More than two million views for this clip this afternoon on Twitter. She’s getting a bad rap for it abetted by the framing of the tweet below, which comes from — ta da — Media Matters. Watch, then we’ll discuss.

People on social media are piling on her for suggesting that a racist atrocity somehow “hijacked” the meaning of a flag that was carried into battle against the United States by a regime founded to protect its citizens’ prerogative to commit racist atrocities. The Charleston killer knew what that flag meant to black Americans, which is why he embraced it. But Haley’s point, then and now, was that over time many white southerners had come to embrace the flag for more innocuous reasons, as a symbol of southern culture generally. Her point about “hijacking” is that the murders reasserted the flag’s meaning as a symbol of racist violence. Well-meaning whites couldn’t properly look at it the same way afterward as an anodyne symbol of the south, drained of its history.

She’s under no illusions about the flag’s heritage. You know how I know that? Because she talked about it on the day she called for removing the flag from the South Carolina statehouse grounds.

On matters of race, South Carolina has a tough history. We all know that. Many of us have seen it in our own lives — in the lives of our parents and our grandparents. We don’t need reminders. In spite of last week’s tragedy, we have come a long ways since those days and have much to be proud of, but there’s more we can do.

That brings me to the subject of the Confederate flag that flies on the State house grounds. For many people in our state, the flag stands for traditions that are noble. Traditions of history, of heritage, and of ancestry.

The hate filled murderer who massacred our brothers and sisters in Charleston has a sick and twisted view of the flag. In no way does he reflect the people in our state who respect and, in many ways, revere it. Those South Carolinians view the flag as a symbol of respect, integrity, and duty. They also see it as a memorial, a way to honor ancestors who came to the service of their state during time of conflict. That is not hate, nor is it racism.

At the same time, for many others in South Carolina, the flag is a deeply offensive symbol of a brutally oppressive past. As a state we can survive, as we have done, while still being home to both of those viewpoints. We do not need to declare a winner and a loser here. We respect freedom of expression, and that for those who wish to show their respect for the flag on their private property, no one will stand in your way.

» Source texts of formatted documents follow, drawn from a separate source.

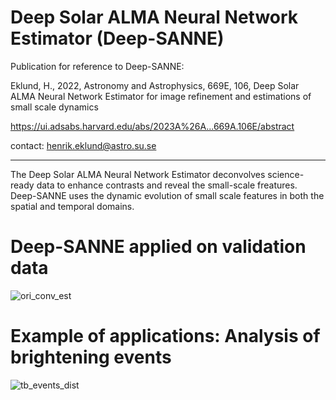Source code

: # Deep Solar ALMA Neural Network Estimator (Deep-SANNE)


Publication for reference to Deep-SANNE:

Eklund, H., 2022, Astronomy and Astrophysics, 669E, 106, 
Deep Solar ALMA Neural Network Estimator for image refinement 
and estimations of small scale dynamics

https://ui.adsabs.harvard.edu/abs/2023A%26A...669A.106E/abstract


contact: henrik.eklund@astro.su.se

----

The Deep Solar ALMA Neural Network Estimator deconvolves science-ready data to enhance contrasts and reveal the small-scale freatures. 
Deep-SANNE uses the dynamic evolution of small scale features in both the spatial and temporal domains.

# Deep-SANNE applied on validation data
![ori_conv_est](https://user-images.githubusercontent.com/32543273/177316334-61a19c43-223a-43ed-8796-5039768d7161.jpg)




# Example of applications: Analysis of brightening events
![tb_events_dist](https://user-images.githubusercontent.com/32543273/177316623-f07251e1-9aab-4c72-98cf-12e40d6c3959.jpg)
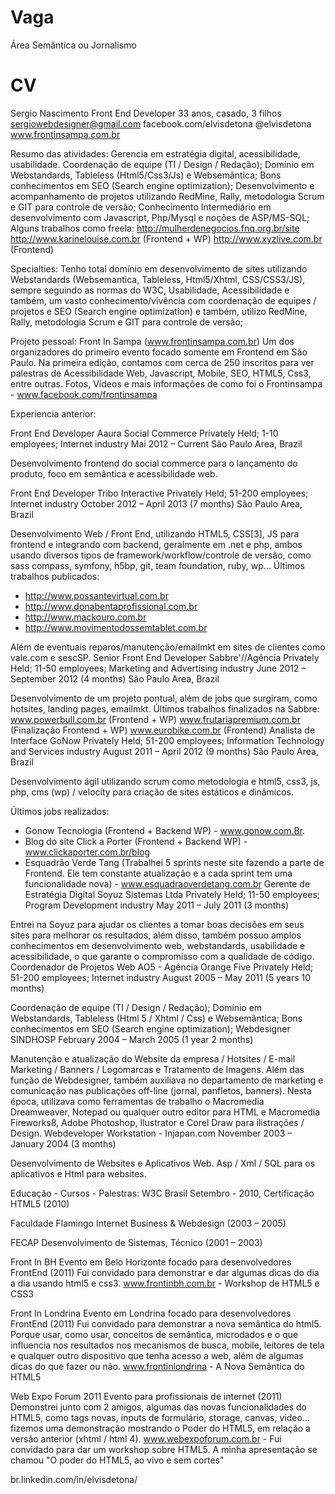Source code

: Vaga
====

Área Semântica ou Jornalismo

CV
==
Sergio Nascimento
Front End Developer
33 anos, casado, 3 filhos
sergiowebdesigner@gmail.com
facebook.com/elvisdetona
@elvisdetona
www.frontinsampa.com.br


Resumo das atividades:
Gerencia em estratégia digital, acessibilidade, usabilidade.
Coordenação de equipe (TI / Design / Redação); 
Domínio em Webstandards, Tableless (Html5/Css3/Js) e Websemântica;
Bons conhecimentos em SEO (Search engine optimization);
Desenvolvimento e acompanhamento de projetos utilizando RedMine, Rally, metodologia Scrum e GIT para controle de versão;
Conhecimento Intermediário em desenvolvimento com Javascript, Php/Mysql e noções de ASP/MS-SQL;
Alguns trabalhos como freela:
http://mulherdenegocios.fnq.org.br/site
http://www.karinelouise.com.br (Frontend + WP)
http://www.xyzlive.com.br (Frontend)


Specialties: Tenho total domínio em desenvolvimento de sites utilizando Webstandards (Websemantica, Tableless, Html5/Xhtml, CSS/CSS3/JS), sempre seguindo as normas do W3C, Usabilidade, Acessibilidade e também, um vasto conhecimento/vivência com coordenação de equipes / projetos e SEO (Search engine optimization) e também, utilizo RedMine, Rally, metodologia Scrum e GIT para controle de versão;

Projeto pessoal:
Front In Sampa (www.frontinsampa.com.br)
Um dos organizadores do primeiro evento focado somente em Frontend em São Paulo.
Na primeira edição, contamos com cerca de 250 inscritos para ver palestras de Acessibilidade Web, Javascript, Mobile, SEO, HTML5, Css3, entre outras.
Fotos, Vídeos e mais informações de como foi o Frontinsampa - www.facebook.com/frontinsampa


Experiencia anterior:

Front End Developer
Aaura Social Commerce
Privately Held; 1-10 employees; Internet industry
Mai 2012 – Current  São Paulo Area, Brazil

Desenvolvimento frontend do social commerce para o lançamento do produto, foco em semântica e acessibilidade web.

Front End Developer
Tribo Interactive
Privately Held; 51-200 employees; Internet industry
October 2012 – April 2013 (7 months) São Paulo Area, Brazil

Desenvolvimento Web / Front End, utilizando HTML5, CSS[3], JS para frontend e integrando com backend, geralmente em .net e php, ambos usando diversos tipos de framework/workflow/controle de versão, como sass compass, symfony, h5bp, git, team foundation, ruby, wp...
Últimos trabalhos publicados:
- http://www.possantevirtual.com.br
- http://www.donabentaprofissional.com.br
- http://www.mackouro.com.br
- http://www.movimentodossemtablet.com.br

Além de eventuais reparos/manutenção/emailmkt em sites de clientes como vale.com e sescSP.
Senior Front End Developer
Sabbre'//Agência
Privately Held; 11-50 employees; Marketing and Advertising industry
June 2012 – September 2012 (4 months) São Paulo Area, Brazil

Desenvolvimento de um projeto pontual, além de jobs que surgiram, como hotsites, landing pages, emailmkt.
Últimos trabalhos finalizados na Sabbre:
www.powerbull.com.br (Frontend + WP)
www.frutariapremium.com.br (Finalização Frontend + WP)
www.eurobike.com.br (Frontend)
Analista de Interface
GoNow
Privately Held; 51-200 employees; Information Technology and Services industry
August 2011 – April 2012 (9 months) São Paulo Area, Brazil

Desenvolvimento ágil utilizando scrum como metodologia e html5, css3, js, php, cms (wp) / velocity para criação de sites estáticos e dinâmicos.

Últimos jobs realizados: 

- Gonow Tecnologia (Frontend + Backend WP) - www.gonow.com.Br.
- Blog do site Click a Porter (Frontend + Backend WP) - www.clickaporter.com.br/blog
- Esquadrão Verde Tang (Trabalhei 5 sprints neste site fazendo a parte de Frontend. Ele tem constante atualização e a cada sprint tem uma funcionalidade nova) - www.esquadraoverdetang.com.br
Gerente de Estratégia Digital
Soyuz Sistemas Ltda
Privately Held; 11-50 employees; Program Development industry
May 2011 – July 2011 (3 months)

Entrei na Soyuz para ajudar os clientes a tomar boas decisões em seus sites para melhorar os resultados, além disso, também possuo amplos conhecimentos em desenvolvimento web, webstandards, usabilidade e acessibilidade, o que garante o compromisso com a qualidade de código.
Coordenador de Projetos Web
AO5 - Agência Orange Five
Privately Held; 51-200 employees; Internet industry
August 2005 – May 2011 (5 years 10 months)

Coordenação de equipe (TI / Design / Redação);
Domínio em Webstandards, Tableless (Html 5 / Xhtml / Css) e Websemântica;
Bons conhecimentos em SEO (Search engine optimization);
Webdesigner
SINDHOSP
February 2004 – March 2005 (1 year 2 months)

Manutenção e atualização do Website da empresa / Hotsites / E-mail Marketing / Banners / Logomarcas e Tratamento de Imagens.
Além das função de Webdesigner, também auxiliava no departamento de marketing e comunicação nas publicações off-line (jornal, panfletos, banners).
Nesta época, utilizava como ferramentas de trabalho o Macromedia Dreamweaver, Notepad ou qualquer outro editor para HTML e Macromedia Fireworks8, Adobe Photoshop, Ilustrator e Corel Draw para ilistrações / Design.
Webdeveloper
Workstation - Injapan.com
November 2003 – January 2004 (3 months)

Desenvolvimento de Websites e Aplicativos Web.
Asp / Xml / SQL para os aplicativos e Html para websites.


Educação - Cursos - Palestras:
W3C Brasil
Setembro - 2010, Certificação HTML5 (2010)

Faculdade Flamingo
Internet Business & Webdesign (2003 – 2005)

FECAP
Desenvolvimento de Sistemas, Técnico (2001 – 2003)

Front In BH
Evento em Belo Horizonte focado para desenvolvedores FrontEnd (2011)
Fui convidado para demonstrar e dar algumas dicas do dia a dia usando html5 e css3.
www.frontinbh.com.br - Workshop de HTML5 e CSS3

Front In Londrina
Evento em Londrina focado para desenvolvedores FrontEnd (2011)
Fui convidado para demonstrar a nova semântica do html5. Porque usar, como usar, conceitos de semântica, microdados e o que influencia nos resultados nos mecanismos de busca, mobile, leitores de tela e qualquer outro dispositivo que tenha acesso a web, além de algumas dicas do que fazer ou não.
www.frontinlondrina - A Nova Semântica do HTML5

Web Expo Forum 2011
Evento para profissionais de internet (2011)
Demonstrei junto com 2 amigos, algumas das novas funcionalidades do HTML5, como tags novas, inputs de formulário, storage, canvas, video... fizemos uma demonstração mostrando o Poder do HTML5, em relação a versão anterior (xhtml / html 4).
www.webexpoforum.com.br - Fui convidado para dar um workshop sobre HTML5. A minha apresentação se chamou "O poder do HTML5, ao vivo e sem cortes"

br.linkedin.com/in/elvisdetona/
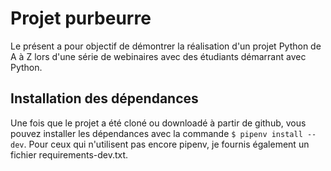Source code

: # Projet purbeurre

Le présent a pour objectif de démontrer la réalisation d'un projet Python
de A à Z lors d'une série de webinaires avec des étudiants démarrant avec 
Python.

## Installation des dépendances

Une fois que le projet a été cloné ou downloadé à partir de github, vous
pouvez installer les dépendances avec la commande `$ pipenv install --dev`.
Pour ceux qui n'utilisent pas encore pipenv, je fournis également un 
fichier requirements-dev.txt.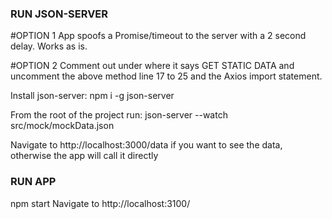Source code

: ### RUN JSON-SERVER

#OPTION 1
App spoofs a Promise/timeout to the server with a 2 second delay. Works as is. 

#OPTION 2
Comment out under where it says GET STATIC DATA and uncomment the above method line 17 to 25 and the Axios import statement.

Install json-server:
npm i -g json-server

From the root of the project run:
json-server --watch src/mock/mockData.json

Navigate to http://localhost:3000/data if you want to see the data, otherwise the app will call it directly



### RUN APP
npm start 
Navigate to http://localhost:3100/

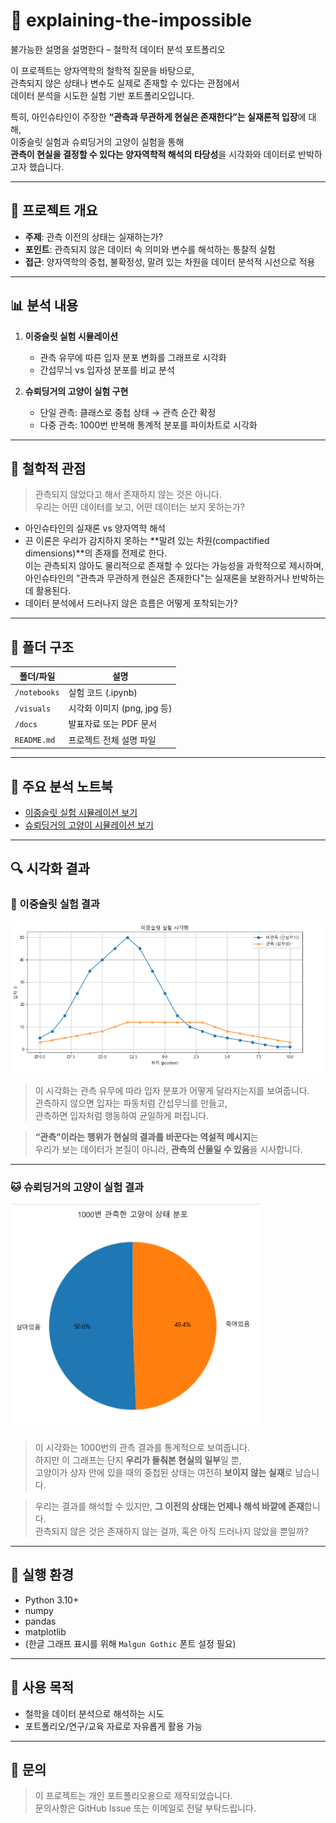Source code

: # 🚪 explaining-the-impossible  
불가능한 설명을 설명한다 – 철학적 데이터 분석 포트폴리오

이 프로젝트는 양자역학의 철학적 질문을 바탕으로,  
관측되지 않은 상태나 변수도 실제로 존재할 수 있다는 관점에서  
데이터 분석을 시도한 실험 기반 포트폴리오입니다.

특히, 아인슈타인이 주장한 **“관측과 무관하게 현실은 존재한다”는 실재론적 입장**에 대해,  
이중슬릿 실험과 슈뢰딩거의 고양이 실험을 통해  
**관측이 현실을 결정할 수 있다는 양자역학적 해석의 타당성**을 시각화와 데이터로 반박하고자 했습니다.

---

## 📘 프로젝트 개요

- **주제**: 관측 이전의 상태는 실재하는가?  
- **포인트**: 관측되지 않은 데이터 속 의미와 변수를 해석하는 통찰적 실험  
- **접근**: 양자역학의 중첩, 불확정성, 말려 있는 차원을 데이터 분석적 시선으로 적용

---

## 📊 분석 내용

1. **이중슬릿 실험 시뮬레이션**  
   - 관측 유무에 따른 입자 분포 변화를 그래프로 시각화  
   - 간섭무늬 vs 입자성 분포를 비교 분석

2. **슈뢰딩거의 고양이 실험 구현**  
   - 단일 관측: 클래스로 중첩 상태 → 관측 순간 확정  
   - 다중 관측: 1000번 반복해 통계적 분포를 파이차트로 시각화

---

## 🧠 철학적 관점

> 관측되지 않았다고 해서 존재하지 않는 것은 아니다.  
> 우리는 어떤 데이터를 보고, 어떤 데이터는 보지 못하는가?

- 아인슈타인의 실재론 vs 양자역학 해석  
- 끈 이론은 우리가 감지하지 못하는 **말려 있는 차원(compactified dimensions)**의 존재를 전제로 한다.  
  이는 관측되지 않아도 물리적으로 존재할 수 있다는 가능성을 과학적으로 제시하며,  
  아인슈타인의 "관측과 무관하게 현실은 존재한다"는 실재론을 보완하거나 반박하는 데 활용된다.  
- 데이터 분석에서 드러나지 않은 흐름은 어떻게 포착되는가?

---

## 📁 폴더 구조

| 폴더/파일       | 설명                            |
|------------------|----------------------------------|
| `/notebooks`     | 실험 코드 (.ipynb)               |
| `/visuals`       | 시각화 이미지 (png, jpg 등)      |
| `/docs`          | 발표자료 또는 PDF 문서           |
| `README.md`      | 프로젝트 전체 설명 파일          |

---

## 🧪 주요 분석 노트북

- [이중슬릿 실험 시뮬레이션 보기](./notebooks/quantum_observation_effect.ipynb)  
- [슈뢰딩거의 고양이 시뮬레이션 보기](./notebooks/schrodinger_cat.ipynb)

---

## 🔍 시각화 결과

### 🎯 이중슬릿 실험 결과
<img src="./visuals/slit_plot.png" width="600"/>

> 이 시각화는 관측 유무에 따라 입자 분포가 어떻게 달라지는지를 보여줍니다.  
> 관측하지 않으면 입자는 파동처럼 간섭무늬를 만들고,  
> 관측하면 입자처럼 행동하여 균일하게 퍼집니다.

> **“관측”이라는 행위가 현실의 결과를 바꾼다는 역설적 메시지**는  
> 우리가 보는 데이터가 본질이 아니라, **관측의 산물일 수 있음**을 시사합니다.

---

### 🐱 슈뢰딩거의 고양이 실험 결과
<img src="./visuals/cat_piechart.png" width="400"/>

> 이 시각화는 1000번의 관측 결과를 통계적으로 보여줍니다.  
> 하지만 이 그래프는 단지 **우리가 들춰본 현실의 일부**일 뿐,  
> 고양이가 상자 안에 있을 때의 중첩된 상태는 여전히 **보이지 않는 실재**로 남습니다.

> 우리는 결과를 해석할 수 있지만, **그 이전의 상태는 언제나 해석 바깥에 존재**합니다.  
> 관측되지 않은 것은 존재하지 않는 걸까, 혹은 아직 드러나지 않았을 뿐일까?

---

## 💬 실행 환경

- Python 3.10+
- numpy  
- pandas  
- matplotlib  
- (한글 그래프 표시를 위해 `Malgun Gothic` 폰트 설정 필요)

---

## 📢 사용 목적

- 철학을 데이터 분석으로 해석하는 시도  
- 포트폴리오/연구/교육 자료로 자유롭게 활용 가능

---

## 📧 문의

> 이 프로젝트는 개인 포트폴리오용으로 제작되었습니다.  
> 문의사항은 GitHub Issue 또는 이메일로 전달 부탁드립니다.
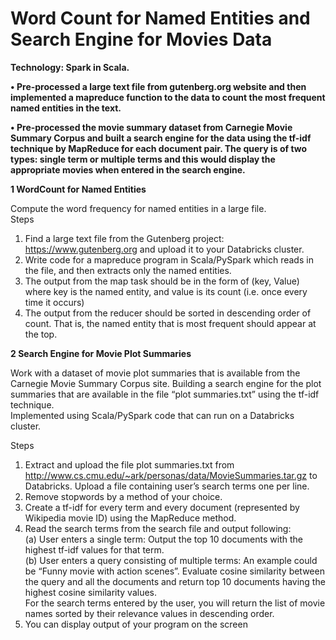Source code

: # Word Count for Named Entities and Search Engine for Movies Data

**Technology: Spark in Scala.**<br>

**•	Pre-processed a large text file from gutenberg.org website and then implemented a mapreduce function to the data to count the most frequent named entities in the text.** <br>

**•	Pre-processed the movie summary dataset from Carnegie Movie Summary Corpus and built a search engine for the data using the tf-idf technique by MapReduce for each document pair. The query is of two types: single term or multiple terms and this would display the appropriate movies when entered in the search engine.**<br>

**1 WordCount for Named Entities**<br>

Compute the word frequency for named entities in a large file. <br>
Steps <br>
1. Find a large text file from the Gutenberg project: https://www.gutenberg.org and upload it to your Databricks cluster.<br>
2. Write code for a mapreduce program in Scala/PySpark which reads in the file, and then extracts only the named entities. <br>
3. The output from the map task should be in the form of (key, Value) where key is the named entity, and value is its count (i.e. once every time it occurs)<br>
4. The output from the reducer should be sorted in descending order of count. That is, the named entity that is most frequent should appear at the top.<br>

**2 Search Engine for Movie Plot Summaries**<br>

Work with a dataset of movie plot summaries that is available from the Carnegie Movie Summary Corpus site. Building a search engine for the plot summaries that are available in the file “plot summaries.txt” using the tf-idf technique.<br>
Implemented using Scala/PySpark code that can run on a Databricks cluster.<br>

Steps<br>
1. Extract and upload the file plot summaries.txt from http://www.cs.cmu.edu/~ark/personas/data/MovieSummaries.tar.gz to Databricks. Upload a file containing user’s search terms one per line.<br>
2. Remove stopwords by a method of your choice.<br>
3. Create a tf-idf for every term and every document (represented by Wikipedia movie ID) using the MapReduce method.<br>
4. Read the search terms from the search file and output following:<br>
(a) User enters a single term: Output the top 10 documents with the highest tf-idf values for that term.<br>
(b) User enters a query consisting of multiple terms: An example could be “Funny movie with action scenes”. Evaluate cosine similarity between the query and all the documents and return top 10 documents having the highest cosine similarity values.<br>
For the search terms entered by the user, you will return the list of movie names sorted by their relevance values in descending order. <br>
5. You can display output of your program on the screen<br>
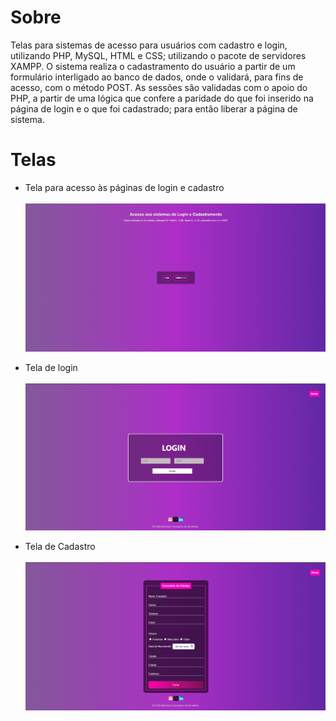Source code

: # Sobre 

Telas para sistemas de acesso para usuários com cadastro e login, utilizando PHP, MySQL, HTML e CSS; utilizando o pacote de servidores XAMPP.
O sistema realiza o cadastramento do usuário a partir de um formulário interligado ao banco de dados, onde o validará, para fins de acesso, com o método POST. As sessões
são validadas com o apoio do PHP, a partir de uma lógica que confere a paridade do que foi inserido na página de login e o que foi cadastrado; para então liberar a 
página de sistema. 

# Telas 

- Tela para acesso às páginas de login e cadastro
<br><br>
![Tela Inicial](Telas/Tela-acessos.png)

- Tela de login 
<br><br>
![Tela Inicial](Telas/Tela-login.png)


- Tela de Cadastro
<br><br>
![Tela Inicial](Telas/Tela-cadastro.png)



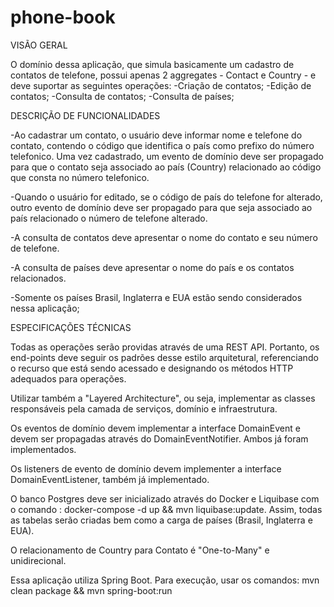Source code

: # phone-book

VISÃO GERAL

O domínio dessa aplicação, que simula basicamente um cadastro de contatos de telefone, possui apenas 2 aggregates - Contact e Country - e deve suportar as seguintes operações:
 -Criação de contatos;
 -Edição de contatos;
 -Consulta de contatos;
 -Consulta de países;

DESCRIÇÃO DE FUNCIONALIDADES

-Ao cadastrar um contato, o usuário deve informar nome e telefone do contato, contendo o código que identifica o país como prefixo do número telefonico. Uma vez cadastrado, um evento de domínio deve ser propagado para que o contato seja associado ao país (Country) relacionado ao código que consta no número telefonico.

-Quando o usuário for editado, se o código de país do telefone for alterado, outro evento de domínio deve ser propagado para que seja associado ao país relacionado o número de telefone alterado.

-A consulta de contatos deve apresentar o nome do contato e seu número de telefone.

-A consulta de países deve apresentar o nome do país e os contatos relacionados.

-Somente os países Brasil, Inglaterra e EUA estão sendo considerados nessa aplicação;

ESPECIFICAÇÕES TÉCNICAS

Todas as operações serão providas através de uma REST API. Portanto, os end-points deve seguir os padrões desse estilo arquitetural, referenciando o recurso que está sendo acessado e designando os métodos HTTP adequados para operações.

Utilizar também a "Layered Architecture", ou seja, implementar as classes responsáveis pela camada de serviços, domínio e infraestrutura.

Os eventos de domínio devem implementar a interface DomainEvent e devem ser propagadas através do DomainEventNotifier. Ambos já foram implementados.

Os listeners de evento de domínio devem implementer a interface DomainEventListener, também já implementado.

O banco Postgres deve ser inicializado através do Docker e Liquibase com o comando : docker-compose -d up && mvn liquibase:update. Assim, todas as tabelas serão criadas bem como a carga de países  (Brasil, Inglaterra e EUA).

O relacionamento de Country para Contato é "One-to-Many" e unidirecional. 

Essa aplicação utiliza Spring Boot. Para execução, usar os comandos: mvn clean package && mvn spring-boot:run 



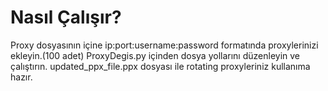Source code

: # Nasıl Çalışır?
Proxy dosyasının içine ip:port:username:password formatında proxylerinizi ekleyin.(100 adet)
ProxyDegis.py içinden dosya yollarını düzenleyin ve çalıştırın.
updated_ppx_file.ppx dosyası ile rotating proxyleriniz kullanıma hazır.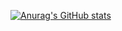 [![Anurag's GitHub stats](https://github-readme-stats.vercel.app/api?username=jPedroRoch4)](https://github.com/jPedroRoch4/github-readme-stats)
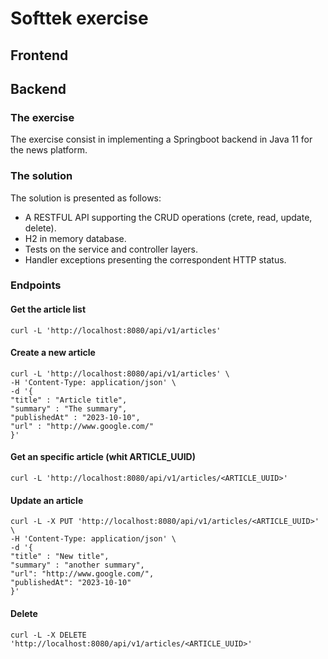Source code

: # Softtek exercise

## Frontend

## Backend

### The exercise
The exercise consist in implementing a Springboot backend in Java 11 for the news platform.

### The solution
The solution is presented as follows:
- A RESTFUL API supporting the CRUD operations (crete, read, update, delete).
- H2 in memory database.
- Tests on the service and controller layers.
- Handler exceptions presenting the correspondent HTTP status.

### Endpoints

#### Get the article list

    curl -L 'http://localhost:8080/api/v1/articles'

#### Create a new article

    curl -L 'http://localhost:8080/api/v1/articles' \
    -H 'Content-Type: application/json' \
    -d '{
    "title" : "Article title",
    "summary" : "The summary",
    "publishedAt" : "2023-10-10",
    "url" : "http://www.google.com/"
    }'

#### Get an specific article (whit ARTICLE_UUID)

    curl -L 'http://localhost:8080/api/v1/articles/<ARTICLE_UUID>'

#### Update an article

    curl -L -X PUT 'http://localhost:8080/api/v1/articles/<ARTICLE_UUID>' \
    -H 'Content-Type: application/json' \
    -d '{
    "title" : "New title",
    "summary" : "another summary",
    "url": "http://www.google.com/",
    "publishedAt": "2023-10-10"
    }'

#### Delete

    curl -L -X DELETE 'http://localhost:8080/api/v1/articles/<ARTICLE_UUID>'
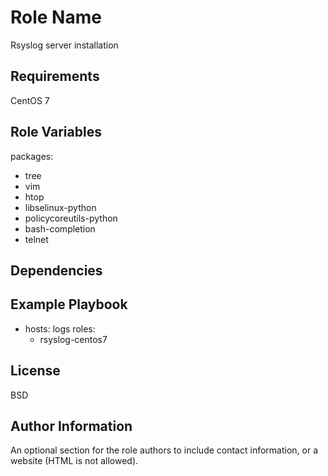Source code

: Role Name
=========

Rsyslog server installation

Requirements
------------

CentOS 7

Role Variables
--------------

packages:
- tree
- vim
- htop
- libselinux-python
- policycoreutils-python
- bash-completion
- telnet

Dependencies
------------

Example Playbook
----------------

- hosts: logs
  roles:
  - rsyslog-centos7

License
-------

BSD

Author Information
------------------

An optional section for the role authors to include contact information, or a website (HTML is not allowed).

She didn’t dwell on the flag’s heritage. She spoke about it somewhat elliptically. This isn’t what a scrupulously woke speech about South Carolina’s history would sound like. But Haley’s a politician and she was taking a political risk by doing what she thought was right by calling for the flag’s removal without knowing if it would be popular, so she chose her words carefully to massage the point of impact. The word “hijack” in today’s clip isn’t quite right because it implies that the flag’s “true” meaning is the nice cuddly one about southern pride that was adopted belatedly by whites, and that meaning was somehow wrenched away by the shooter. It would have been better to say, I think, that the massacre was a wake-up call to whites that the flag’s original meaning abides, not just to blacks but to some racist whites. And so the proper thing to do, as a gesture of reconciliation to black Americans and as proof that most whites want no part of that meaning, was to get it off the statehouse grounds. She wasn’t trying to whitewash (no pun intended) the flag’s history.

She’s also getting dinged for what she says later in the clip about “the media” swooping into South Carolina and trying to turn the massacre into a story about race. It … was a story about race, right? That’s not some manufactured media narrative. The killer gunned down innocent people because he hoped to start a race war. If you’re looking to blame someone for racializing a mass murder committed in the name of white supremacy, look to the man with his finger on the trigger.

Klein’s criticism is in good faith but I think Haley’s getting a bad rap here too. As I understand her in the clip, she’s not saying that the media was wrong to want a national conversation about race after the shooting. She’s saying they were wrong to want a national conversation about race after the shooting while the bodies were still warm. She’s complaining about them drilling down on the subject immediately, knowing how divisive it is, at a moment when South Carolina needed racial unity and she was doing her best to deliver it. She explicitly says near the end of the clip that it was appropriate to have that debate (and debates about gun control, etc) after the funerals. The woke reply to that would be that it does no one any good to sweep racism under the rug, however temporarily, particularly when it just left nine people dead on the floor of a church. That’s a moment to stare it squarely in the face, as the media did. But Haley would say, I assume, that as a governor who’d just had a fraught moment thrust upon her, she worried about social harmony first. If the racial significance of the murder could be addressed a few days later, after people of both races had had time to grieve and reflect, better to do it then.

And she was true to her word. The murders happened on June 17, 2015. It wasn’t even a week later that she delivered the remarks above and called for the flag to be removed from the statehouse grounds.

Now c’mon. Can’t we go back to dogging her for her alleged sins against Trumpism and/or her alleged sellout to Trumpism? Those topics are much more fun.